**THE PROBLEM:**
What is the number of lines below that include the string "texorpdfstring"? Provide that number alone.

**GIVEN DATA:**
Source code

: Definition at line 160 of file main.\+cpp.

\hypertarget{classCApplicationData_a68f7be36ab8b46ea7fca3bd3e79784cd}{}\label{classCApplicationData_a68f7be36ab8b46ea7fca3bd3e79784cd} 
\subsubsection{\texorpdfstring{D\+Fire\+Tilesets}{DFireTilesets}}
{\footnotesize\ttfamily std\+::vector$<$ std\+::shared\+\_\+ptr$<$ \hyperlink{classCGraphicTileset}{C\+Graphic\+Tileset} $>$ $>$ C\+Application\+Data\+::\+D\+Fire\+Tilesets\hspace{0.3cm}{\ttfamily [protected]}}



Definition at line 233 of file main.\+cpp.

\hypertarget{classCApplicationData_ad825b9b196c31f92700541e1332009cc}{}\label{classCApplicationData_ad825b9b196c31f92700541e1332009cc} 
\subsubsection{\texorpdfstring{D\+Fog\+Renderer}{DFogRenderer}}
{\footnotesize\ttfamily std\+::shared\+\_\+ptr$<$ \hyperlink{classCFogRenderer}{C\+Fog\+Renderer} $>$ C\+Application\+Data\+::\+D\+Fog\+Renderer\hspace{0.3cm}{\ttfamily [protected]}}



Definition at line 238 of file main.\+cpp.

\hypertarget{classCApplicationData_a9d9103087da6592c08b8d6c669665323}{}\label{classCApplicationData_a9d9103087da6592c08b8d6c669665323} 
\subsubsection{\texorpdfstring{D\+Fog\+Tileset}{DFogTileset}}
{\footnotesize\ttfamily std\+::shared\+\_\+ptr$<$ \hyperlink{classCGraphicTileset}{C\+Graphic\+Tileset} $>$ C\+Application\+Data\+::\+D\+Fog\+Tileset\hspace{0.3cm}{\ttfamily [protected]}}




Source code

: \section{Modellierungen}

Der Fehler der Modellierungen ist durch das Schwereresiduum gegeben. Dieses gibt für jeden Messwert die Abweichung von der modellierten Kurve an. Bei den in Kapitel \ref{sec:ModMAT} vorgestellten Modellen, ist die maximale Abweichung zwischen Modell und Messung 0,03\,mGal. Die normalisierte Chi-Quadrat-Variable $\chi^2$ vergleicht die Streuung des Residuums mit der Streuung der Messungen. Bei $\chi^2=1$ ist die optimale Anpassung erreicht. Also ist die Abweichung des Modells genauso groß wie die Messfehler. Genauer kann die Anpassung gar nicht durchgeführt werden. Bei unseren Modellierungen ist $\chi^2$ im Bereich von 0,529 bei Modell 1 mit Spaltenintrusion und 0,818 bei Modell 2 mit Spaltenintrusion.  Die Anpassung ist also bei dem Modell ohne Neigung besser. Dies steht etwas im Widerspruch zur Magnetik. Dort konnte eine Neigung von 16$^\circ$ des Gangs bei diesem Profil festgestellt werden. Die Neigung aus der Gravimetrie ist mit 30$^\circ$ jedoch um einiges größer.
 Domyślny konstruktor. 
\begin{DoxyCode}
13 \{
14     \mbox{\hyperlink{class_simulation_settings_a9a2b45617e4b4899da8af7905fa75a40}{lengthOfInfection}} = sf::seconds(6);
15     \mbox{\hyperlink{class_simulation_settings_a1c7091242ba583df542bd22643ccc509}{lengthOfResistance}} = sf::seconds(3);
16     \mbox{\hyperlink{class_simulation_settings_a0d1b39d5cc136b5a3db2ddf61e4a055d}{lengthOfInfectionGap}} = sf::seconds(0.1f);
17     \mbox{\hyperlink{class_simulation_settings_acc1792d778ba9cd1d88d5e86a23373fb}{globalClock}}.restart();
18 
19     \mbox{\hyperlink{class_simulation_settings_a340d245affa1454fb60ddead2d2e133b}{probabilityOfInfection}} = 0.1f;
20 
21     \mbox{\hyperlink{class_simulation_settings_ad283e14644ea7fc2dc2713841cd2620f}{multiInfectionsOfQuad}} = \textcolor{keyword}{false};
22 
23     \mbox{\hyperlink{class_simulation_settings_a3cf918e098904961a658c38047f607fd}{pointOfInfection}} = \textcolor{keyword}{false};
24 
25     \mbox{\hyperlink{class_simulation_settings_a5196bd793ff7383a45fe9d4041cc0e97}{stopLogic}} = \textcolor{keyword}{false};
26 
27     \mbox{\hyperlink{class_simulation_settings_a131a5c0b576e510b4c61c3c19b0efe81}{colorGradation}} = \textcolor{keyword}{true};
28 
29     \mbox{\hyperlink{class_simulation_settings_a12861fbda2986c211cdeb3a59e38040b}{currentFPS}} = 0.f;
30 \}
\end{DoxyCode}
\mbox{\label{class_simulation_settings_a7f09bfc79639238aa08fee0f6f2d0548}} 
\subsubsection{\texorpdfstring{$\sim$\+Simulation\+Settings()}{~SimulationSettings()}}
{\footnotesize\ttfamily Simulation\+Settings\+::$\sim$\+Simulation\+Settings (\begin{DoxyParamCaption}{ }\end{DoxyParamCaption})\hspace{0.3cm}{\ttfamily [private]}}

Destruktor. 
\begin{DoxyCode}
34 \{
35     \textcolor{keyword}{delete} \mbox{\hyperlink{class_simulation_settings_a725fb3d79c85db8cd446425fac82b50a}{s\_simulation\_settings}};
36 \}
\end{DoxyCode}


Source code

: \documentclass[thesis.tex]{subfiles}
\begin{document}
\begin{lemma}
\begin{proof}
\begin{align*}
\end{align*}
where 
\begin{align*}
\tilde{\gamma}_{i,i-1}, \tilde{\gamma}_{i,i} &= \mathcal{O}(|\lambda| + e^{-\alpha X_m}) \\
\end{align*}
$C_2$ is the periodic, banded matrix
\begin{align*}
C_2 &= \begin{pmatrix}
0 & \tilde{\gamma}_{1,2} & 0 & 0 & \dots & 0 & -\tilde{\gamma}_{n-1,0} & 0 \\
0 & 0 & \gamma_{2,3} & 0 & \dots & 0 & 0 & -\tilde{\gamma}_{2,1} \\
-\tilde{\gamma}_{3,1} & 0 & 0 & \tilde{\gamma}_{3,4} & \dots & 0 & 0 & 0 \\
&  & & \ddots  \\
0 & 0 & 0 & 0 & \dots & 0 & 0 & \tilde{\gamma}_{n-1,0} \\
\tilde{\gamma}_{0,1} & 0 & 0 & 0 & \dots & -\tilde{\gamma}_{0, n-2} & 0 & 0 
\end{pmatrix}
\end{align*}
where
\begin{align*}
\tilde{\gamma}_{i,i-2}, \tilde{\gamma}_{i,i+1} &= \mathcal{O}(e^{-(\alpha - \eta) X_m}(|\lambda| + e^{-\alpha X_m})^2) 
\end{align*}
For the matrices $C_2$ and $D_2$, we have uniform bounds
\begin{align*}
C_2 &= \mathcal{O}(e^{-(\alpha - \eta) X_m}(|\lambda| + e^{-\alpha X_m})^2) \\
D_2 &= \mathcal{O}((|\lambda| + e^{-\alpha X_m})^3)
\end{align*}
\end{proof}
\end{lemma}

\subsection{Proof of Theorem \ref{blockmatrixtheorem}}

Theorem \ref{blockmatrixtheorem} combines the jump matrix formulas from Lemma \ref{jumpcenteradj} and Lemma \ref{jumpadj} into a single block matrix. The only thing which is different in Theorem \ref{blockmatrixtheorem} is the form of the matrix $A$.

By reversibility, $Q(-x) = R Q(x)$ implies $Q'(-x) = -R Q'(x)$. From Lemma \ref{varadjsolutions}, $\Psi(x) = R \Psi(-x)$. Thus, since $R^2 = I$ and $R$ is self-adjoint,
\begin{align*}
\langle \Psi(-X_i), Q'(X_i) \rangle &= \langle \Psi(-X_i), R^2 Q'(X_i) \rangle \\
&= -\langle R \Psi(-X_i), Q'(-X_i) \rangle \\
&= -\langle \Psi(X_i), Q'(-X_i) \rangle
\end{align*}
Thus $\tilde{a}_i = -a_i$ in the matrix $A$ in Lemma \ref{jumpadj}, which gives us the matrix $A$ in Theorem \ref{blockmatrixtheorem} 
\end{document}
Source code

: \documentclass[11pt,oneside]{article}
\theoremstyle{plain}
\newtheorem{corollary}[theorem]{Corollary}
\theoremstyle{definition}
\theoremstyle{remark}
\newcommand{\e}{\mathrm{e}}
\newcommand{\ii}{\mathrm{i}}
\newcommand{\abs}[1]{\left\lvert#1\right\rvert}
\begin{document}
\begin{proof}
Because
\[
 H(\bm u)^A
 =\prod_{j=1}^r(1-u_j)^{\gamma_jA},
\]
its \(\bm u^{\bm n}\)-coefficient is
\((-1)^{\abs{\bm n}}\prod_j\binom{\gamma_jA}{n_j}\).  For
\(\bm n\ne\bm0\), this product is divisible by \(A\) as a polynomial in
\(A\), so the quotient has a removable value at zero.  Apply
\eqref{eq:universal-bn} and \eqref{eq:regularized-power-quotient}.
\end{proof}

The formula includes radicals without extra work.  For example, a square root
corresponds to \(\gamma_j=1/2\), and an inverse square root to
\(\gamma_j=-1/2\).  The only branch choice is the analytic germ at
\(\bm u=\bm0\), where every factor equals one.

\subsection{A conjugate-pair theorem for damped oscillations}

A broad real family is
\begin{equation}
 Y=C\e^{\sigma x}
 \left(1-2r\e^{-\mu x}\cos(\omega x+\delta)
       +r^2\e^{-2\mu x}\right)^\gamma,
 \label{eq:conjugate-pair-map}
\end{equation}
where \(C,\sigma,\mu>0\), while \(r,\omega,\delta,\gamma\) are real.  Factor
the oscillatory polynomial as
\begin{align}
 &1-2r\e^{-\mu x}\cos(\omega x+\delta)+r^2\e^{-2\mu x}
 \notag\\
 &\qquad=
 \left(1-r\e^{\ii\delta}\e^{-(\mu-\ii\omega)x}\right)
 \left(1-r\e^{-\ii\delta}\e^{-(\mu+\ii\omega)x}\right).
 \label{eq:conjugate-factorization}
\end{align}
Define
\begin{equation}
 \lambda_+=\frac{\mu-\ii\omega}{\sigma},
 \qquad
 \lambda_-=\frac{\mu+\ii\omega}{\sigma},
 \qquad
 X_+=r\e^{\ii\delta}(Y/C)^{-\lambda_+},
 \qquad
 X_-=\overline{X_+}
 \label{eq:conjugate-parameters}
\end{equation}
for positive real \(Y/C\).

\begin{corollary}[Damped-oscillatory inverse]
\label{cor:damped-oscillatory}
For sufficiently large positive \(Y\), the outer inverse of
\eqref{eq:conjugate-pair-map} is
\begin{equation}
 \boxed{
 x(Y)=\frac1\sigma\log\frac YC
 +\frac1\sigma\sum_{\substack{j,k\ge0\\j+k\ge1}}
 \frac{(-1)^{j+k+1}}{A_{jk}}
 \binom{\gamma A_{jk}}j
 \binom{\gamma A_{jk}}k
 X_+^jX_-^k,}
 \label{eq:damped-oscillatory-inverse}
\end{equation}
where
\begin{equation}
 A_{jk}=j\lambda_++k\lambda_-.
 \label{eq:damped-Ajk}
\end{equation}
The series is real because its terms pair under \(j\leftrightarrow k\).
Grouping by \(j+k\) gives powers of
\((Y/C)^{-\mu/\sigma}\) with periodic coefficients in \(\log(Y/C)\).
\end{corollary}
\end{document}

**SOLUTION TO THE EXERCISE:**
4